November 10, 2024

Pat McFadden: the most powerful Labour politician most have never heard of

Labour #Labour

Pat McFadden is the most powerful Labour politician most people have never heard of. As Rachel Reeves’ No 2 in the shadow Treasury team, with responsibility for Labour’s public spending plans, he could derail the dreams of shadow cabinet colleagues with just a raised eyebrow.

In his new role preparing for the election campaign and – should Labour win it – running the Cabinet Office, he assumes even greater responsibility for the direction of Keir Starmer’s party. Yet much of it is likely to be done quietly, and efficiently, behind the scenes.

McFadden, 58, is a veteran of Tony Blair’s era, working on the 1997 election campaign alongside Peter Mandelson and Alastair Campbell, becoming the prime minister’s political secretary in 2002, before entering parliament in 2005 as MP for Wolverhampton South East, a seat with one of the highest levels of deprivation in the country.
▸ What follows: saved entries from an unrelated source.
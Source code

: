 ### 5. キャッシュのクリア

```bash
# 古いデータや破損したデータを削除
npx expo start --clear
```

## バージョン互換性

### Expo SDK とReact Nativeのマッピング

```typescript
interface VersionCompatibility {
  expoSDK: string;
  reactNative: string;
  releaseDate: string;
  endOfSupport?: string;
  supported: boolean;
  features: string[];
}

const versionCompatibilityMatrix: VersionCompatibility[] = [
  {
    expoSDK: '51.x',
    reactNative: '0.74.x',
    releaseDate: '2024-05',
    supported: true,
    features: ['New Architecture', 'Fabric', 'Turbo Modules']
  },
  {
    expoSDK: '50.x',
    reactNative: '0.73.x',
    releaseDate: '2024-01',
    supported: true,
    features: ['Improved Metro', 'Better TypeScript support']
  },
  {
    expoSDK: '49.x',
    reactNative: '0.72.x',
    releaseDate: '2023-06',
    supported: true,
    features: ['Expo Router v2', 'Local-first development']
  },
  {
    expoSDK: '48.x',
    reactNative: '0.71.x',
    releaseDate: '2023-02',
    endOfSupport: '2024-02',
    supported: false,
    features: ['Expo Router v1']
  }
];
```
When Mandelson, by then a peer, was made business secretary in 2008, McFadden was his deputy, running parts of the department and representing it in the House of Commons. “Pat has seen it all,” he says. “He is a walking encyclopedia of political and policy knowledge, and experience in government.”

Mandelson describes his former No 2 as “pure New Labour”, adding: “He’s solid, hard-nosed, centre-left. He lives and breathes it. But he’s not a receptacle following others’ ideas – he has his own.”
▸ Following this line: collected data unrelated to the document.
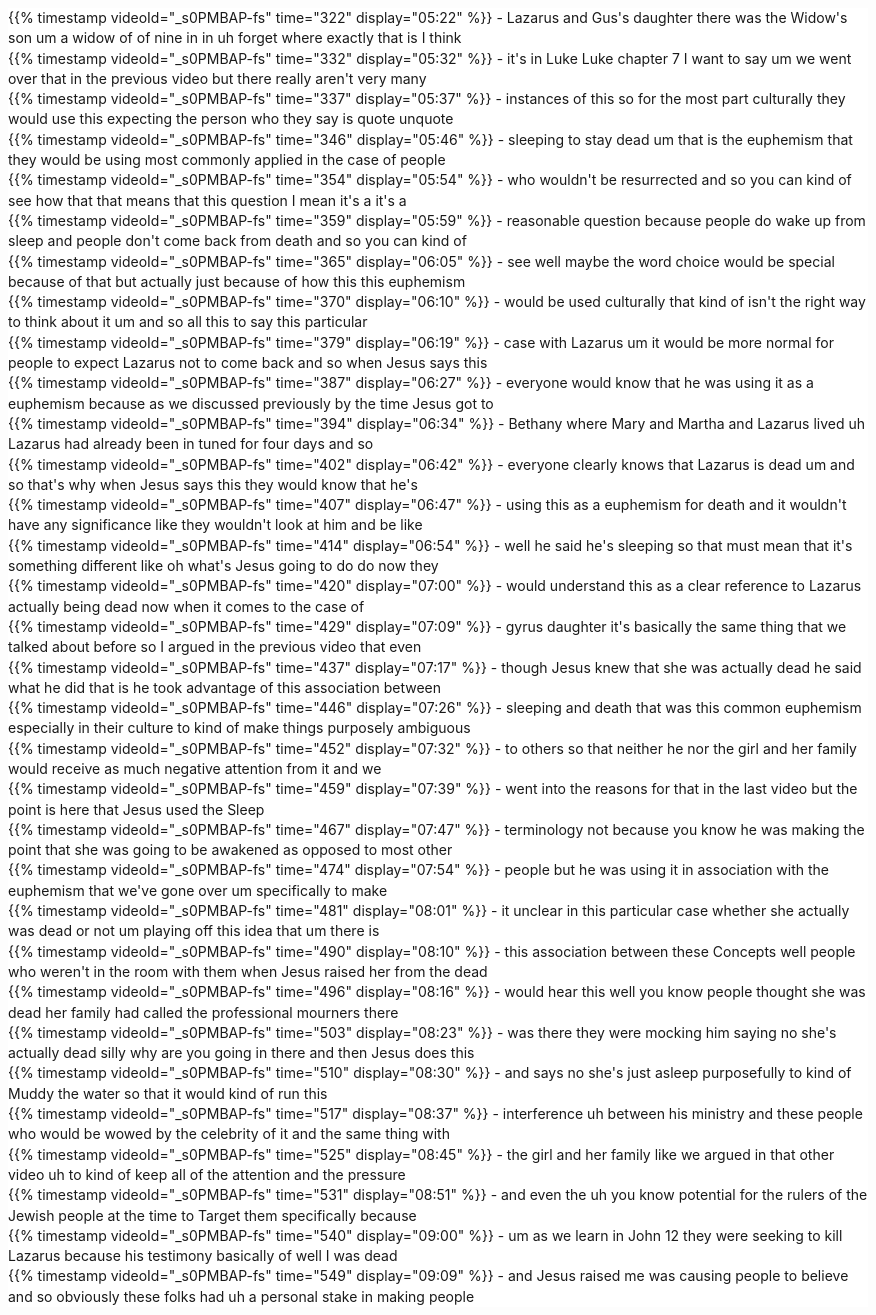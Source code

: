{{% timestamp videoId="_s0PMBAP-fs" time="322" display="05:22" %}} - Lazarus and Gus's daughter there was the Widow's son um a widow of of nine in in uh forget where exactly that is I think  
{{% timestamp videoId="_s0PMBAP-fs" time="332" display="05:32" %}} - it's in Luke Luke chapter 7 I want to say um we went over that in the previous video but there really aren't very many  
{{% timestamp videoId="_s0PMBAP-fs" time="337" display="05:37" %}} - instances of this so for the most part culturally they would use this expecting the person who they say is quote unquote  
{{% timestamp videoId="_s0PMBAP-fs" time="346" display="05:46" %}} - sleeping to stay dead um that is the euphemism that they would be using most commonly applied in the case of people  
{{% timestamp videoId="_s0PMBAP-fs" time="354" display="05:54" %}} - who wouldn't be resurrected and so you can kind of see how that that means that this question I mean it's a it's a  
{{% timestamp videoId="_s0PMBAP-fs" time="359" display="05:59" %}} - reasonable question because people do wake up from sleep and people don't come back from death and so you can kind of  
{{% timestamp videoId="_s0PMBAP-fs" time="365" display="06:05" %}} - see well maybe the word choice would be special because of that but actually just because of how this this euphemism  
{{% timestamp videoId="_s0PMBAP-fs" time="370" display="06:10" %}} - would be used culturally that kind of isn't the right way to think about it um and so all this to say this particular  
{{% timestamp videoId="_s0PMBAP-fs" time="379" display="06:19" %}} - case with Lazarus um it would be more normal for people to expect Lazarus not to come back and so when Jesus says this  
{{% timestamp videoId="_s0PMBAP-fs" time="387" display="06:27" %}} - everyone would know that he was using it as a euphemism because as we discussed previously by the time Jesus got to  
{{% timestamp videoId="_s0PMBAP-fs" time="394" display="06:34" %}} - Bethany where Mary and Martha and Lazarus lived uh Lazarus had already been in tuned for four days and so  
{{% timestamp videoId="_s0PMBAP-fs" time="402" display="06:42" %}} - everyone clearly knows that Lazarus is dead um and so that's why when Jesus says this they would know that he's  
{{% timestamp videoId="_s0PMBAP-fs" time="407" display="06:47" %}} - using this as a euphemism for death and it wouldn't have any significance like they wouldn't look at him and be like  
{{% timestamp videoId="_s0PMBAP-fs" time="414" display="06:54" %}} - well he said he's sleeping so that must mean that it's something different like oh what's Jesus going to do do now they  
{{% timestamp videoId="_s0PMBAP-fs" time="420" display="07:00" %}} - would understand this as a clear reference to Lazarus actually being dead now when it comes to the case of  
{{% timestamp videoId="_s0PMBAP-fs" time="429" display="07:09" %}} - gyrus daughter it's basically the same thing that we talked about before so I argued in the previous video that even  
{{% timestamp videoId="_s0PMBAP-fs" time="437" display="07:17" %}} - though Jesus knew that she was actually dead he said what he did that is he took advantage of this association between  
{{% timestamp videoId="_s0PMBAP-fs" time="446" display="07:26" %}} - sleeping and death that was this common euphemism especially in their culture to kind of make things purposely ambiguous  
{{% timestamp videoId="_s0PMBAP-fs" time="452" display="07:32" %}} - to others so that neither he nor the girl and her family would receive as much negative attention from it and we  
{{% timestamp videoId="_s0PMBAP-fs" time="459" display="07:39" %}} - went into the reasons for that in the last video but the point is here that Jesus used the Sleep  
{{% timestamp videoId="_s0PMBAP-fs" time="467" display="07:47" %}} - terminology not because you know he was making the point that she was going to be awakened as opposed to most other  
{{% timestamp videoId="_s0PMBAP-fs" time="474" display="07:54" %}} - people but he was using it in association with the euphemism that we've gone over um specifically to make  
{{% timestamp videoId="_s0PMBAP-fs" time="481" display="08:01" %}} - it unclear in this particular case whether she actually was dead or not um playing off this idea that um there is  
{{% timestamp videoId="_s0PMBAP-fs" time="490" display="08:10" %}} - this association between these Concepts well people who weren't in the room with them when Jesus raised her from the dead  
{{% timestamp videoId="_s0PMBAP-fs" time="496" display="08:16" %}} - would hear this well you know people thought she was dead her family had called the professional mourners there  
{{% timestamp videoId="_s0PMBAP-fs" time="503" display="08:23" %}} - was there they were mocking him saying no she's actually dead silly why are you going in there and then Jesus does this  
{{% timestamp videoId="_s0PMBAP-fs" time="510" display="08:30" %}} - and says no she's just asleep purposefully to kind of Muddy the water so that it would kind of run this  
{{% timestamp videoId="_s0PMBAP-fs" time="517" display="08:37" %}} - interference uh between his ministry and these people who would be wowed by the celebrity of it and the same thing with  
{{% timestamp videoId="_s0PMBAP-fs" time="525" display="08:45" %}} - the girl and her family like we argued in that other video uh to kind of keep all of the attention and the pressure  
{{% timestamp videoId="_s0PMBAP-fs" time="531" display="08:51" %}} - and even the uh you know potential for the rulers of the Jewish people at the time to Target them specifically because  
{{% timestamp videoId="_s0PMBAP-fs" time="540" display="09:00" %}} - um as we learn in John 12 they were seeking to kill Lazarus because his testimony basically of well I was dead  
{{% timestamp videoId="_s0PMBAP-fs" time="549" display="09:09" %}} - and Jesus raised me was causing people to believe and so obviously these folks had uh a personal stake in making people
McFadden’s involvement with the Labour party goes back further – and deeper – than Blair, to his working-class roots in Glasgow, where he was the youngest of seven siblings growing up in the 1970s and 1980s under the shadow of Margaret Thatcher.

He joined the Labour party at Edinburgh university, citing Neil Kinnock taking on Militant in his 1985 Bournemouth conference speech as an inspiration, and soon after graduating he took a job as a researcher for Labour’s Scottish affairs spokesperson, Donald Dewar.

McFadden’s allies describe him as a “pragmatist” who is “never ideological” and say that he is driven by giving the same “choices and chances” to those that don’t have money as those that do, in key areas such as school standards, NHS reform and social mobility.

While his friends describe him as “loyal”, with “a lovely manner” and “good with people”, they all agree that he is a “very serious man” who doesn’t suffer fools – or his political enemies – gladly.

He is unforgiving when it comes to attacking the Conservatives, and despite that he still garners respect from across the House of Commons, with even Tory MPs silent when he talks.

The former business secretary Andrea Leadsom, who sat with McFadden, a Celtic fan and a keen early morning runner, on the Treasury select committee between 2010 and 2014, describes him as a “serious and hard-working colleague”.

Yet she also recalls his sense of humour. On a committee visit to China the MPs toured the biggest toy factory in the world. “Pat and I went to find a toy car for his toddler and we discovered you could buy 50 toy cars but not one,” she says.

Over the years McFadden has made enemies on the left of the Labour party. He was sacked from Jeremy Corbyn’s frontbench in January 2016 for “disloyalty” after a Commons statement on the 2015 Paris attacks, in which he condemned the “view that sees terrorist acts as always being a response or a reaction to what we in the west do”. His dramatic exit triggered a number of frontbench resignations.

One Labour MP on the soft-left of the party, who declined to be named, said: “He may be softly spoken, but he’s as hard as they come. He’s been absolutely ruthlessly focused on fiscal discipline, but where’s the hope? Where’s the inspiration?”

Allies of McFadden say that he understands the balancing act between reassurance and hope, and doesn’t like it being posed as a choice. “He thinks that any political party has to do both and that it’s a mistake to say it’s all about one or the other,” one says.

McFadden, along with elections supremo Morgan McSweeney, will be central to that. “He’s got lots of campaigning experience and will bring grip and discipline and making sure the political message matches everything else Labour does,” says Campbell.

Starmer’s decision to bolster his political operation – which even some of his closest allies admits he needs – means that Ellie Reeves, the shadow chancellor’s sister, will be McFadden’s deputy. His wife, Marianna, is already McSweeney’s No 2.

Mandelson believes that McFadden and McSweeney will complement each other as they steer Labour towards the next election. “Pat is cautious, then decisive. Morgan is a hard-driven street fighter with loads of courage.”

Yet even with his expanded influence, McFadden is not seen as ambitious in his own right. “He’s got the potential to be a really exceptional politician,” says Campbell. “But he’s diffident and dry and doesn’t like thrusting himself into the spotlight.”

His allies admit he is “not enormously ambitious” and that he would rather just help Starmer in “any way that he thinks is useful”. But one points out that his decades on the political frontline gives him experience, and with it influence, that few in Labour can replicate.